My head is really full right now. I don't know how else to explain my current situation. I have a hyperactive brain. It hardly even sleeps--I remember what I dream almost every night. Usually, I remember two or three dreams each night. I think about a lot of things at once. My brain is like my desk and like my closet gets when I don't pay careful attention. It is just full of messy piles. Only my brain is much worse than my desk or closet. Have you ever seen that show Hoarders? Sometimes I think I am like a hoarder of thoughts. I've already stored twenty-six thoughts and ideas about a given philosophy or story, but I still want to get some more.

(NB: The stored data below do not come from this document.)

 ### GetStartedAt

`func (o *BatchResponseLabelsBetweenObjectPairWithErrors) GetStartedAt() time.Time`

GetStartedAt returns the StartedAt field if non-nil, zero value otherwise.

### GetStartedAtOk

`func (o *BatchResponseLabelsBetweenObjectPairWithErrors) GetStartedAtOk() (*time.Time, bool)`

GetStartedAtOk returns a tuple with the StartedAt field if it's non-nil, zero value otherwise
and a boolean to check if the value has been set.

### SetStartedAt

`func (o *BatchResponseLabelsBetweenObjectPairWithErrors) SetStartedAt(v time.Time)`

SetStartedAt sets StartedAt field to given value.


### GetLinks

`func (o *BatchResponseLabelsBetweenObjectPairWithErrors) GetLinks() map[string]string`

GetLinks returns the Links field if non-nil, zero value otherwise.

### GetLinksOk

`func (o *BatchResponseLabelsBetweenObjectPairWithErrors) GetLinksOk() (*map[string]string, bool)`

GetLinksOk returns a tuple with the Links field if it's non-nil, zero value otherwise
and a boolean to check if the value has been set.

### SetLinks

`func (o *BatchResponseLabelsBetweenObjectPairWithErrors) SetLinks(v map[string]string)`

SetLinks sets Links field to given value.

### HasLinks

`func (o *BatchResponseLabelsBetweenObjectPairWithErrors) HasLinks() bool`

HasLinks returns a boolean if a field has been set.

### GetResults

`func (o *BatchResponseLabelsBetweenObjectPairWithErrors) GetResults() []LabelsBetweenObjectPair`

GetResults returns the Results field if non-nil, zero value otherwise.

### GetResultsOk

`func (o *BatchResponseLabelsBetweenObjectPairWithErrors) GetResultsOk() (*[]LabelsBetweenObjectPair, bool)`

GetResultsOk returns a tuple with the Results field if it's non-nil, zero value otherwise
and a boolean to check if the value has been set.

Writing is therapeutic for me because it helps declutter my brain. Every night when I write I have to choose from all of the thoughts. It really is hard for me to choose. I listen to music and try to write what incorporates a lot of my random, uncontrollable thoughts. When I finish writing, I can sleep better. I know that my head will feel full again within twenty-four hours, but it eases the pressure.

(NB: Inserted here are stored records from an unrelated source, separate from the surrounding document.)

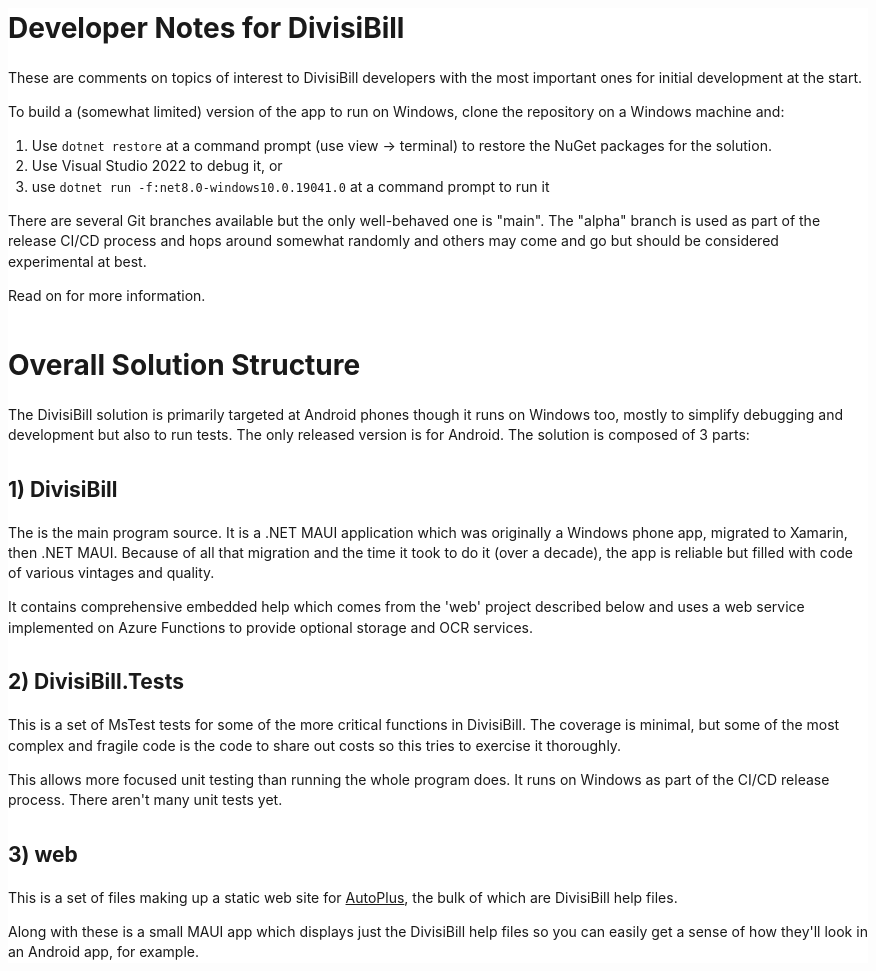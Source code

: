 Developer Notes for DivisiBill
==============================

These are comments on topics of interest to DivisiBill 
developers with the most important ones for initial development at the start.

To build a (somewhat limited) version of the app to run on Windows, clone the repository on a 
Windows machine and:

 1. Use `dotnet restore` at a command prompt (use view -> terminal) to restore the 
    NuGet packages for the solution.
 2. Use Visual Studio 2022 to debug it, or
 3. use `dotnet run -f:net8.0-windows10.0.19041.0` at a command prompt to run it

There are several Git branches available but the only well-behaved one is "main". The "alpha" branch is used as part of the release CI/CD process and hops around somewhat randomly and others may come and go but should be considered experimental at best. 

Read on for more information.

Overall Solution Structure
==========================

The DivisiBill solution is primarily targeted at Android phones though it runs
on Windows too, mostly to simplify debugging and development but also to run tests. The only released 
version is for Android. The solution is composed of 3 parts:

## 1) DivisiBill

The is the main program source. It is a .NET MAUI application which was originally
a Windows phone app, migrated to Xamarin, then .NET MAUI. Because of all that 
migration and the time it took to do it (over a decade), the
app is reliable but filled with code of various vintages and quality.

It contains comprehensive embedded help which comes from the 'web' project
described below and uses a web service implemented on Azure Functions to provide optional 
storage and OCR services.

## 2) DivisiBill.Tests

This is a set of MsTest tests for some of the more critical functions in DivisiBill. The 
coverage is minimal, but some of the most complex and fragile code is the code to share out
costs so this tries to exercise it thoroughly.

This allows more focused unit testing than running the whole program does. It runs on Windows as part
of the CI/CD release process. There aren't many unit tests yet.

## 3) web

This is a set of files making up a static web site for [AutoPlus](https://www.autopl.us), 
the bulk of which are DivisiBill help files.

Along with these is a small MAUI app which displays just the DivisiBill help files
so you can easily get a sense of how they'll look in an Android app, for example.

Usually, I try to write about thoughts that will make my mind more settled and peaceful. I write about anything in my day's thinking that needs to be resolved.

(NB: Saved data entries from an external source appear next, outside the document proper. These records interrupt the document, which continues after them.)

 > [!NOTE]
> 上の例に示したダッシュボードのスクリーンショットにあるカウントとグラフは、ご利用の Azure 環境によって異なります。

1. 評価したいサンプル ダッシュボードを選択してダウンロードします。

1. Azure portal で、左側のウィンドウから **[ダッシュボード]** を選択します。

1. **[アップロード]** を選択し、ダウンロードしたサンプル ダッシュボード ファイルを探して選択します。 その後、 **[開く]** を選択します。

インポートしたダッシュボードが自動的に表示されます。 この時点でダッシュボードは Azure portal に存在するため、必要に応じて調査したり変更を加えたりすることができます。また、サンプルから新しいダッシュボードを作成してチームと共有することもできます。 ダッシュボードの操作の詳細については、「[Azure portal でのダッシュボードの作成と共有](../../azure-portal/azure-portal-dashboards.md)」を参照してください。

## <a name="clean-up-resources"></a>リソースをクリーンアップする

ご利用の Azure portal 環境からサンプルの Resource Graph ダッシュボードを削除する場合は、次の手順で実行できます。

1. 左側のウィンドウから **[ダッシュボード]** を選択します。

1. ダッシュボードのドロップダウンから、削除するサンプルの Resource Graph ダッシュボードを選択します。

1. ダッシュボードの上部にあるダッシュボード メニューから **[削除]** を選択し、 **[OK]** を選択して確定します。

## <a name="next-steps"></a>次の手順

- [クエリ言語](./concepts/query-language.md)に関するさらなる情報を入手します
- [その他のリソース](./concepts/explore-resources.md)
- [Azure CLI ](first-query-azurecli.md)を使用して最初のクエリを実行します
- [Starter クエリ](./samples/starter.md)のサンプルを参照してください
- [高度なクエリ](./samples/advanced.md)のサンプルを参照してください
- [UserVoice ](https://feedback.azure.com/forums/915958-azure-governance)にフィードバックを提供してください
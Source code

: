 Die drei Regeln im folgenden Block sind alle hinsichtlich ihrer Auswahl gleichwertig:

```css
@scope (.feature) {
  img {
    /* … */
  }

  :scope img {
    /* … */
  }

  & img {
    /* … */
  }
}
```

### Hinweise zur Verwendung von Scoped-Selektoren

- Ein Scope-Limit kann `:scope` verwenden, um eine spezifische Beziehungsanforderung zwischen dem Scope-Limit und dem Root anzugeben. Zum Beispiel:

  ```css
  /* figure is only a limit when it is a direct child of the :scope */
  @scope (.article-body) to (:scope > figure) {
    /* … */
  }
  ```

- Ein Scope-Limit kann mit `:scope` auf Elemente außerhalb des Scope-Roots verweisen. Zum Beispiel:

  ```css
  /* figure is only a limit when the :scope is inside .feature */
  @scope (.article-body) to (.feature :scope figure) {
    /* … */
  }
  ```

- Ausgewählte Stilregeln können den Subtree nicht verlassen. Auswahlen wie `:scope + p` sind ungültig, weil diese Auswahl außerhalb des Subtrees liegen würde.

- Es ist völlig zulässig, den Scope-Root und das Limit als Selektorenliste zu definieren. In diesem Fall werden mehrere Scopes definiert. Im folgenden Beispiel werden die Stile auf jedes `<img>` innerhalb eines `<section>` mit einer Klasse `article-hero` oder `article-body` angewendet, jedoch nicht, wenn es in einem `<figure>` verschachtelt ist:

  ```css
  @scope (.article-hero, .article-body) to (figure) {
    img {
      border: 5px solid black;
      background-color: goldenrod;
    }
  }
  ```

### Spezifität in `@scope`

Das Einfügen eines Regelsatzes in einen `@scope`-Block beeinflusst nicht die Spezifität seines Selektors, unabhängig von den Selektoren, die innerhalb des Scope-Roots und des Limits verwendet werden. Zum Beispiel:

Those are the selfish reasons that I write. I just want to clean up my inner world by dumping my thoughts on paper. That is blunt, but true.
In my life, though, I have more responsibility than to just sit around thinking. Like Plato, maybe I wish I was just a philosopher king who could think all day. There is so much purpose for me in my work as a teacher. That is why that is the primary theme of this blog.
I want to be a better teacher not because it makes my inner world more peaceful, but because it is an important contribution to the outer world. Lately, I am finding my progress as a teacher paralyzed because of my insecurities. For a long time now I have tried to put the past behind me. I did that because it was the only way I could survive in the profession. I just tried to focus outside of myself and forget my insecurities. It kind of worked, but my insecurities about myself as a teacher have been my constant companions for the last two years.
Why do I get so upset over a parent who is clearly being unreasonable? Why am I so stressed when one lesson doesn't go well? Why am I incapable of having a classroom observation without being exceedingly nervous? It is because somewhere inside me is the belief that I can't do it, I shouldn't do it, and I will never learn.
I don't like thinking about that voice. I don't particularly like writing about that voice, but I am going to attempt to settle my insecurities and find that confidence through writing in the same way that I settle my thoughts. There was a definite point in time where I became insecure. I want my confidence back.